DATA EXCERPTS:
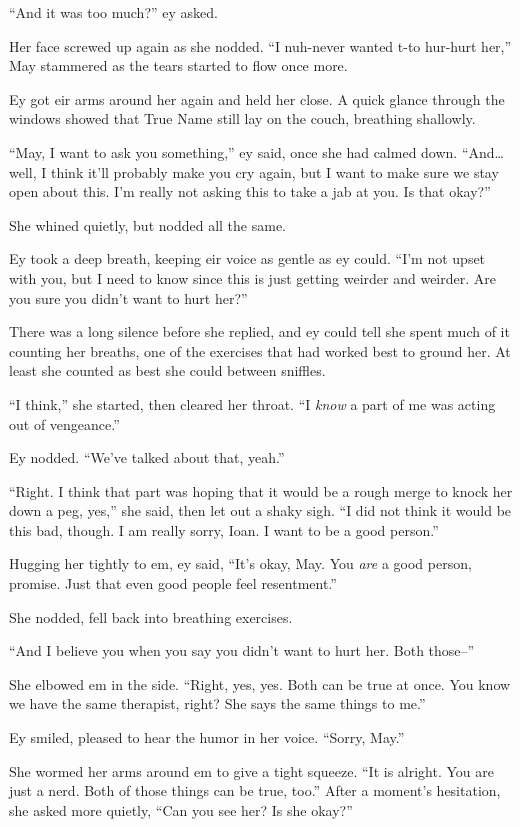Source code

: ``And it was too much?'' ey asked.

Her face screwed up again as she nodded. ``I nuh-never wanted t-to hur-hurt her,'' May stammered as the tears started to flow once more.

Ey got eir arms around her again and held her close. A quick glance through the windows showed that True Name still lay on the couch, breathing shallowly.

``May, I want to ask you something,'' ey said, once she had calmed down. ``And\ldots well, I think it'll probably make you cry again, but I want to make sure we stay open about this. I'm really not asking this to take a jab at you. Is that okay?''

She whined quietly, but nodded all the same.

Ey took a deep breath, keeping eir voice as gentle as ey could. ``I'm not upset with you, but I need to know since this is just getting weirder and weirder. Are you sure you didn't want to hurt her?''

There was a long silence before she replied, and ey could tell she spent much of it counting her breaths, one of the exercises that had worked best to ground her. At least she counted as best she could between sniffles.

``I think,'' she started, then cleared her throat. ``I \emph{know} a part of me was acting out of vengeance.''

Ey nodded. ``We've talked about that, yeah.''

``Right. I think that part was hoping that it would be a rough merge to knock her down a peg, yes,'' she said, then let out a shaky sigh. ``I did not think it would be this bad, though. I am really sorry, Ioan. I want to be a good person.''

Hugging her tightly to em, ey said, ``It's okay, May. You \emph{are} a good person, promise. Just that even good people feel resentment.''

She nodded, fell back into breathing exercises.

``And I believe you when you say you didn't want to hurt her. Both those--''

She elbowed em in the side. ``Right, yes, yes. Both can be true at once. You know we have the same therapist, right? She says the same things to me.''

Ey smiled, pleased to hear the humor in her voice. ``Sorry, May.''

She wormed her arms around em to give a tight squeeze. ``It is alright. You are just a nerd. Both of those things can be true, too.'' After a moment's hesitation, she asked more quietly, ``Can you see her? Is she okay?''

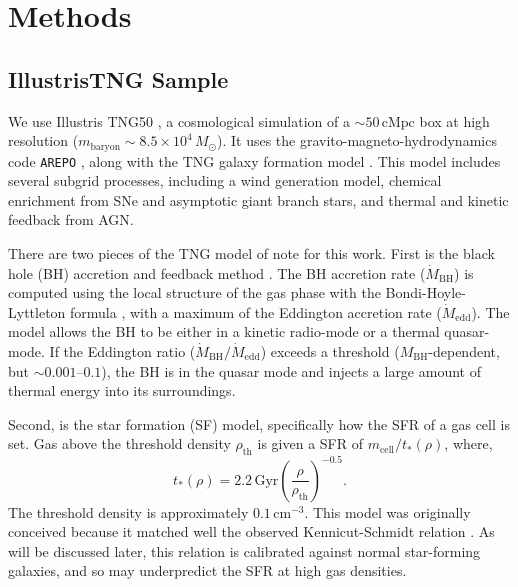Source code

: \documentclass[twocolumn,linenumbers]{aastex631}
\newcommand{\Msun}{\ensuremath{M_{\odot}}}
\newcommand{\Gyr}{\ensuremath{\textrm{Gyr}}}
\begin{document}
\section{Methods}\label{sec:methods}
\subsection{IllustrisTNG Sample}\label{ssec:tng}
We use Illustris TNG50 \citep{2019MNRAS.490.3196P, 2019MNRAS.490.3234N, 2019ComAC...6....2N}, a cosmological simulation of a $\sim50\,\textrm{cMpc}$ box at high resolution ($m_{\textrm{baryon}}\sim8.5\times10^4\,\Msun$). It uses the gravito-magneto-hydrodynamics code \texttt{AREPO} \citep{2010MNRAS.401..791S, 2016MNRAS.455.1134P}, along with the TNG galaxy formation model \citep{2013MNRAS.436.3031V, 2017MNRAS.465.3291W, 2018MNRAS.473.4077P}. This model includes several subgrid processes, including a wind generation model, chemical enrichment from SNe and asymptotic giant branch stars, and thermal and kinetic feedback from AGN.

There are two pieces of the TNG model of note for this work. First is the black hole (BH) accretion and feedback method \citep{2017MNRAS.465.3291W}. The BH accretion rate ($\dot{M}_{\textrm{BH}}$) is computed using the local structure of the gas phase with the Bondi-Hoyle-Lyttleton formula \citep{1939PCPS...35..405H,1944MNRAS.104..273B,1952MNRAS.112..195B}, with a maximum of the Eddington accretion rate ($\dot{M}_{\textrm{edd}}$). The model allows the BH to be either in a kinetic radio-mode or a thermal quasar-mode. If the Eddington ratio ($\dot{M}_{\textrm{BH}}/\dot{M}_{\textrm{edd}}$) exceeds a threshold ($M_{\textrm{BH}}$-dependent, but $\sim0.001$--$0.1$), the BH is in the quasar mode and injects a large amount of thermal energy into its surroundings.

Second, is the star formation (SF) model, specifically how the SFR of a gas cell is set. Gas above the threshold density $\rho_{\textrm{th}}$ is given a SFR of $m_{\textrm{cell}}/t_{*}(\rho)$, where,
\begin{equation*}
t_{*}(\rho)=2.2\,\Gyr \left(\frac{\rho}{\rho_{\textrm{th}}}\right)^{-0.5}\textrm{.}
\end{equation*}
The threshold density is approximately $0.1\,\textrm{cm}^{-3}$. This model was originally conceived because it matched well the observed Kennicut-Schmidt relation \citep{Kennicutt1998,2003MNRAS.339..289S}. As will be discussed later, this relation is calibrated against normal star-forming galaxies, and so may underpredict the SFR at high gas densities.
\end{document}

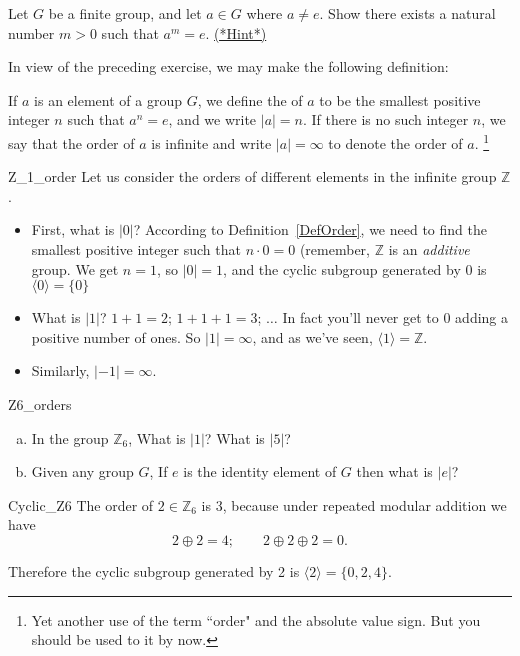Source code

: \begin{exercise}{90}
Let $G$ be a finite group, and let $a \in G$ where $a \neq e$. Show there exists a natural number $m>0$ such that $a^m = e$.
\hyperref[sec:groups:hints]{(*Hint*)}
\end{exercise}
In view of the preceding exercise, we may make the following definition:

\begin{defn}\label{DefOrder}
If $a$ is an element of a group $G$, we define the  of $a$ to be the smallest positive integer $n$ such that $a^n= e$,
and we write $|a| = n$\label{noteelementorder}. If there is no such
integer $n$, we say that the order of $a$ is infinite and  write $|a|
= \infty$ to denote the order of $a$. \footnote{Yet another use of the term ``order" and the absolute value sign.  But you should be used to it by now.}
\end{defn} 

\begin{example}{Z_1_order}
Let us consider the orders of different elements in the infinite group $\mathbb Z$.
\begin{itemize}
\item
First, what is $| 0 |$?  According to Definition~\ref{DefOrder}, we need to find the smallest positive integer such that $n \cdot 0 = 0$  (remember, $\mathbb Z$ is an \emph{additive} group. We get $n=1$, so $| 0 | =1$, and the cyclic subgroup generated by $0$ is $\langle 0 \rangle = \{ 0 \}$
\item
What is $| 1 |$?  $1 + 1 = 2$; $1 + 1 + 1 = 3$; $\ldots$  In fact you'll never get to $0$ adding a positive number of ones.  So $| 1 | = \infty$, and as we've seen, $\langle 1 \rangle = \mathbb Z$.
\item
Similarly, $| -1 | = \infty$.
\end{itemize}
\end{example}

\begin{exercise}{Z6_orders}
\begin{enumerate}[(a)]
\item
In the group ${\mathbb Z}_6$, What is $| 1 |$? What is $| 5 |$?
\item
 Given any group $G$, If $e$ is the identity element of $G$ then what is $|e|$?
\end{enumerate}
 \end{exercise}

\begin{example}{Cyclic_Z6}
The order of $2 \in {\mathbb Z}_6$ is 3, because under repeated modular addition we have
\[
2 \oplus 2 = 4;\qquad  2 \oplus  2 \oplus  2 = 0.\]

\noindent
Therefore the cyclic subgroup generated by 2 is $\langle 2 \rangle  = \{ 0, 2, 4\}$.  
\end{example}

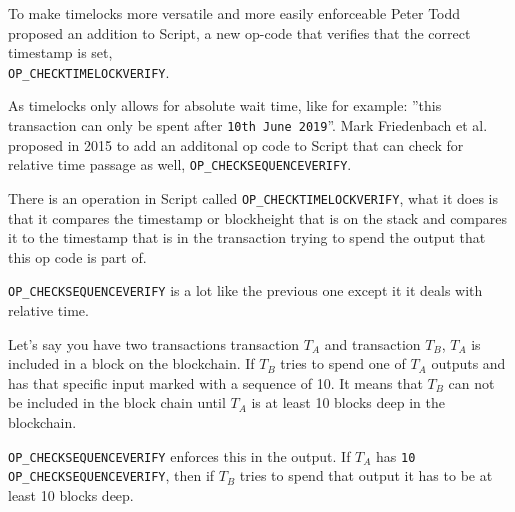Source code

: To make timelocks more versatile and more easily enforceable Peter Todd proposed an addition to Script, a new op-code that verifies that the correct timestamp is set, \\\texttt{OP\_CHECKTIMELOCKVERIFY}.

As timelocks only allows for absolute wait time, like for example: ''this transaction can only be spent after \texttt{10th June 2019}''. Mark Friedenbach et al. proposed in 2015 to add an additonal op code to Script that can check for relative time passage as well, \texttt{OP\_CHECKSEQUENCEVERIFY}.

There is an operation in Script called \texttt{OP\_CHECKTIMELOCKVERIFY}, what it does is that it compares the timestamp or blockheight that is on the stack and compares it to the timestamp that is in the transaction trying to spend the output that this op code is part of.\cite{antonopoulos_2017}\cite{checklocktime}\cite{script_wiki}\cite{bitcoin_core_tx}

\texttt{OP\_CHECKSEQUENCEVERIFY} is a lot like the previous one except it it deals with relative time. 

Let's say you have two transactions transaction $T_A$ and transaction $T_B$, $T_A$ is included in a block on the blockchain. If $T_B$ tries to spend one of $T_A$ outputs and has that specific input marked with a  sequence of 10. It means that $T_B$ can not be included in the block chain until $T_A$ is at least 10 blocks deep in the blockchain.\cite{antonopoulos_2017}\cite{checksequence}\cite{script_wiki}\cite{bitcoin_core_tx}

\texttt{OP\_CHECKSEQUENCEVERIFY} enforces this in the output. If $T_A$ has \texttt{10 OP\_CHECKSEQUENCEVERIFY}, then if $T_B$ tries to spend that output it has to be at least 10 blocks deep.
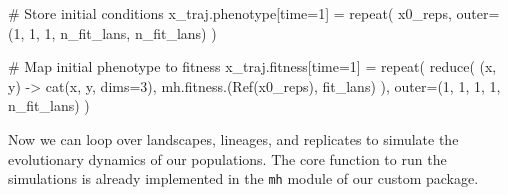 \documentclass[
]{scrartcl}
\newenvironment{Shaded}{\begin{snugshade}}{\end{snugshade}}
\newcommand{\CommentTok}[1]{\textcolor[rgb]{0.37,0.37,0.37}{#1}}
\newcommand{\FloatTok}[1]{\textcolor[rgb]{0.68,0.00,0.00}{#1}}
\newcommand{\FunctionTok}[1]{\textcolor[rgb]{0.28,0.35,0.67}{#1}}
\newcommand{\NormalTok}[1]{\textcolor[rgb]{0.00,0.23,0.31}{#1}}
\newcommand{\OperatorTok}[1]{\textcolor[rgb]{0.37,0.37,0.37}{#1}}
\begin{document}
\begin{Shaded}
\begin{Highlighting}[]
\CommentTok{\# Store initial conditions}
\NormalTok{x\_traj.phenotype[time}\OperatorTok{=}\FloatTok{1}\NormalTok{] }\OperatorTok{=} \FunctionTok{repeat}\NormalTok{(}
\NormalTok{    x0\_reps,}
\NormalTok{    outer}\OperatorTok{=}\NormalTok{(}\FloatTok{1}\NormalTok{, }\FloatTok{1}\NormalTok{, }\FloatTok{1}\NormalTok{, n\_fit\_lans, n\_fit\_lans)}
\NormalTok{)}

\CommentTok{\# Map initial phenotype to fitness}
\NormalTok{x\_traj.fitness[time}\OperatorTok{=}\FloatTok{1}\NormalTok{] }\OperatorTok{=} \FunctionTok{repeat}\NormalTok{(}
    \FunctionTok{reduce}\NormalTok{(}
\NormalTok{        (x, y) }\OperatorTok{{-}\textgreater{}} \FunctionTok{cat}\NormalTok{(x, y, dims}\OperatorTok{=}\FloatTok{3}\NormalTok{),}
\NormalTok{        mh.}\FunctionTok{fitness}\NormalTok{.(}\FunctionTok{Ref}\NormalTok{(x0\_reps), fit\_lans)}
\NormalTok{    ),}
\NormalTok{    outer}\OperatorTok{=}\NormalTok{(}\FloatTok{1}\NormalTok{, }\FloatTok{1}\NormalTok{, }\FloatTok{1}\NormalTok{, }\FloatTok{1}\NormalTok{, n\_fit\_lans)}
\NormalTok{)}
\end{Highlighting}
\end{Shaded}

Now we can loop over landscapes, lineages, and replicates to simulate
the evolutionary dynamics of our populations. The core function to run
the simulations is already implemented in the \texttt{mh} module of our
custom package.
\end{document}
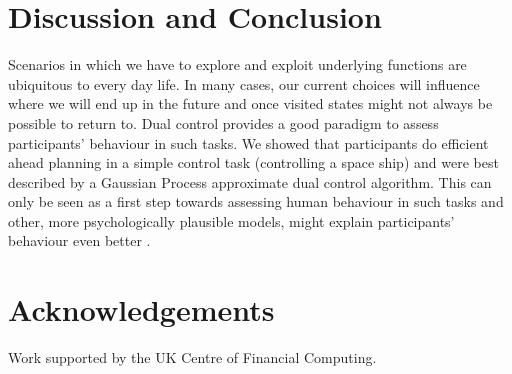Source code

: \documentclass[10pt,letterpaper]{article}
\begin{document}
\section{Discussion and Conclusion}
Scenarios in which we have to explore and exploit underlying functions are ubiquitous to every day life. In many cases, our current choices will influence where we will end up in the future and once visited states might not always be possible to return to. Dual control provides a good paradigm to assess participants' behaviour in such tasks. We showed that participants do efficient ahead planning in a simple control task (controlling a space ship) and were best described by a Gaussian Process approximate dual control algorithm. This can only be seen as a first step towards assessing human behaviour in such tasks and other, more psychologically plausible models, might explain participants' behaviour even better \citep{bramley2015staying}. 
\section{Acknowledgements}
Work supported by the UK Centre of Financial Computing.


\end{document}
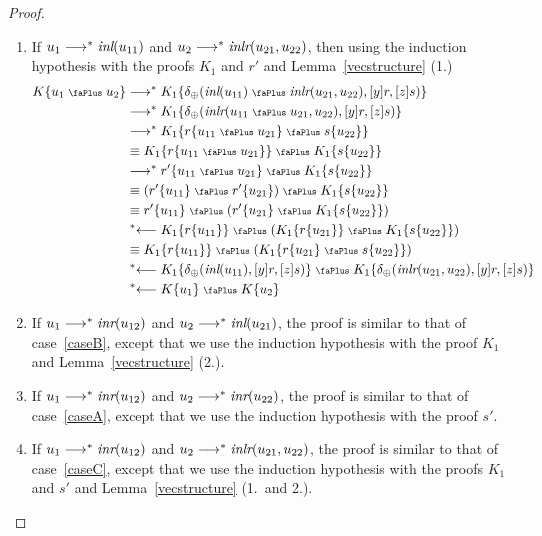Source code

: \documentclass[screen, sigconf,authorversion,nonacm]{acmart}
\theoremstyle{acmdefinition}
\numberwithin{equation}{section}
\newcommand\abstr[1]{[#1]}
\newcommand\inl{\mbox{\it inl}}
\newcommand\inr{\mbox{\it inr}}
\newcommand\inlr{\mbox{\it inlr}}
\newcommand\plus{\mathrel{\text{\normalfont\scalebox{0.7}{\faPlus}}}}
\newcommand\lra{\longrightarrow}
\newcommand\lras{\lra^*}
\newcommand\llas{\mathrel{{}^*{\longleftarrow}}}
\newcommand\elimplus{\delta_{\oplus}}
\begin{document}
\begin{proof}
\begin{itemize}
\begin{itemize}
\begin{enumerate}
         
       \item\label{caseC} If $u_1 \lras \inl(u_{11})$ and $u_2 \lras
         \inlr(u_{21},u_{22})$, then using the induction hypothesis
         with the proofs $K_1$ and $r'$ and
         Lemma~\ref{vecstructure} (1.)
\begin{align*}
     K\{u_1 \plus u_2\}
     &\lras K_1\{\elimplus(\inl(u_{11}) \plus \inlr(u_{21},u_{22}),
        \abstr{y}r, \abstr{z}s)\}\\
     &\lras K_1 \{\elimplus(\inlr(u_{11} \plus u_{21},u_{22}),
        \abstr{y}r, \abstr{z}s)\}\\
     &\lras K_1 \{r\{u_{11} \plus u_{21}\} \plus s\{u_{22}\}\}\\
        &\equiv K_1 \{r\{u_{11} \plus u_{21}\}\} \plus K_1\{s\{u_{22}\}\}\\
     &\lras r'\{u_{11} \plus u_{21}\} \plus K_1\{s\{u_{22}\}\}\\
     &\equiv (r'\{u_{11}\} \plus r'\{u_{21}\}) \plus K_1\{s\{u_{22}\}\}\\
     &\equiv r'\{u_{11}\} \plus (r'\{u_{21}\} \plus K_1\{s\{u_{22}\}\})\\
     &\llas K_1\{r\{u_{11}\}\} \plus
        (K_1 \{r\{u_{21}\}\} \plus K_1\{s\{u_{22}\}\})\\
     &\equiv K_1\{r\{u_{11}\}\} \plus
        (K_1\{r\{u_{21}\} \plus s\{u_{22}\}\})\\
     &\llas K_1 \{\elimplus(\inl(u_{11}),\abstr{y}r,\abstr{z}s)\}
            \plus K_1 \{\elimplus(\inlr(u_{21},u_{22}),\abstr{y}r,\abstr{z}s)\}\\
     &\llas K\{u_1\} \plus K\{u_2\}
\end{align*}

         
       \item If $u_1 \lras \inr(u_{12})$ and $u_2 \lras \inl(u_{21})$,
         the proof is similar to that of case~\eqref{caseB}, except that we use
         the induction hypothesis with the proof $K_1$ and 
         Lemma~\ref{vecstructure} (2.).

       \item If $u_1 \lras \inr(u_{12})$ and $u_2 \lras \inr(u_{22})$,
         the proof is similar to that of case~\eqref{caseA}, except that we use the
         induction hypothesis with the proof
         $s'$.
         
       \item If $u_1 \lras \inr(u_{12})$ and $u_2 \lras
         \inlr(u_{21},u_{22})$, the proof is similar to that of case~\eqref{caseC}, except that we use
         the induction hypothesis with the proofs $K_1$ and $s'$ and
         Lemma~\ref{vecstructure} (1.~and 2.).


\end{enumerate}
\end{itemize}
\end{itemize}
\end{proof}
\end{document}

PROBLEM TO SOLVE:
State the number of lines in the entries above that contain the word "same", and nothing more.

SOLUTION TO THIS TASK:
2